[TASK REQUIREMENTS] The lines below should be written out again in full, exactly as they are.

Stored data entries
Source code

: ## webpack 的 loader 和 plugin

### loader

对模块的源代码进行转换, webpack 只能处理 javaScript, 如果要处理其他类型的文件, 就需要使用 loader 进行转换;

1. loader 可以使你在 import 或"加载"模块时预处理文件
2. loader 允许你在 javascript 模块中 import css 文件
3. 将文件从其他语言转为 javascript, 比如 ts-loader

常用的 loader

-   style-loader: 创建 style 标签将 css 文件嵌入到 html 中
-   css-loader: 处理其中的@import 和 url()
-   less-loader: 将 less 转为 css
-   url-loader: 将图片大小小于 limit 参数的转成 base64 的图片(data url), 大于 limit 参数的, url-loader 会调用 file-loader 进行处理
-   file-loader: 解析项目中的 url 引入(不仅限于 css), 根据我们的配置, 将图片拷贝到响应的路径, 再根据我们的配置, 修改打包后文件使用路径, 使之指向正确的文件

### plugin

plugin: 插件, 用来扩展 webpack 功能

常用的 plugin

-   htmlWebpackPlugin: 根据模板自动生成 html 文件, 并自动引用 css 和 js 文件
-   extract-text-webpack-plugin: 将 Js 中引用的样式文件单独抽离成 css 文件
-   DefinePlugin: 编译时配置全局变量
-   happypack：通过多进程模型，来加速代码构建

[ANSWER AREA]
Source code

: ## webpack 的 loader 和 plugin

### loader

对模块的源代码进行转换, webpack 只能处理 javaScript, 如果要处理其他类型的文件, 就需要使用 loader 进行转换;

1. loader 可以使你在 import 或"加载"模块时预处理文件
2. loader 允许你在 javascript 模块中 import css 文件
3. 将文件从其他语言转为 javascript, 比如 ts-loader

常用的 loader

-   style-loader: 创建 style 标签将 css 文件嵌入到 html 中
-   css-loader: 处理其中的@import 和 url()
-   less-loader: 将 less 转为 css
-   url-loader: 将图片大小小于 limit 参数的转成 base64 的图片(data url), 大于 limit 参数的, url-loader 会调用 file-loader 进行处理
-   file-loader: 解析项目中的 url 引入(不仅限于 css), 根据我们的配置, 将图片拷贝到响应的路径, 再根据我们的配置, 修改打包后文件使用路径, 使之指向正确的文件

### plugin

plugin: 插件, 用来扩展 webpack 功能

常用的 plugin

-   htmlWebpackPlugin: 根据模板自动生成 html 文件, 并自动引用 css 和 js 文件
-   extract-text-webpack-plugin: 将 Js 中引用的样式文件单独抽离成 css 文件
-   DefinePlugin: 编译时配置全局变量
-   happypack：通过多进程模型，来加速代码构建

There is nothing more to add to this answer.